▶ Task description
Pull every line holding the string "GuidedBackprop" from the records below.

▶ Available data
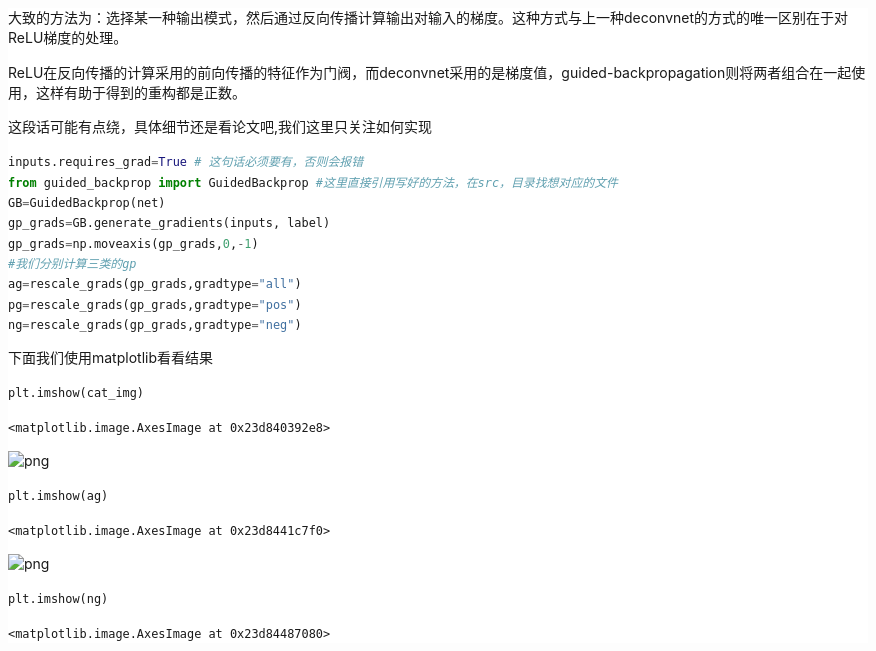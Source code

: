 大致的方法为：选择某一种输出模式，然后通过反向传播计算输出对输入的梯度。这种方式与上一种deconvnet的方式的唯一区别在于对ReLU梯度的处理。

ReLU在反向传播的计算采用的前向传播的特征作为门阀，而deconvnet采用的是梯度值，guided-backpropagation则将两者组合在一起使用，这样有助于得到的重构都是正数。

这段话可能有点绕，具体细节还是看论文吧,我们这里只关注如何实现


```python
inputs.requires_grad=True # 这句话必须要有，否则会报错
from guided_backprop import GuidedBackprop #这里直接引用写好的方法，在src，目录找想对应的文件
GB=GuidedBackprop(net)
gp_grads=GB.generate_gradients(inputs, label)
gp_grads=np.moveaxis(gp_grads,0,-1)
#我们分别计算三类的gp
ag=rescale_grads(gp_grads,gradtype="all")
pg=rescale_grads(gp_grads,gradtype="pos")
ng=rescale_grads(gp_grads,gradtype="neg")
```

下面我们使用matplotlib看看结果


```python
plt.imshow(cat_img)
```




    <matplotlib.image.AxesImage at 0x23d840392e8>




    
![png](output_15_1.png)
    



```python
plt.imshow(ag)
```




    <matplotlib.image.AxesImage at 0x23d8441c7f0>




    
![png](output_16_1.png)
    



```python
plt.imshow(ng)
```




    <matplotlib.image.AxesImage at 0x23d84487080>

▶ Output of the task
from guided_backprop import GuidedBackprop #这里直接引用写好的方法，在src，目录找想对应的文件
GB=GuidedBackprop(net)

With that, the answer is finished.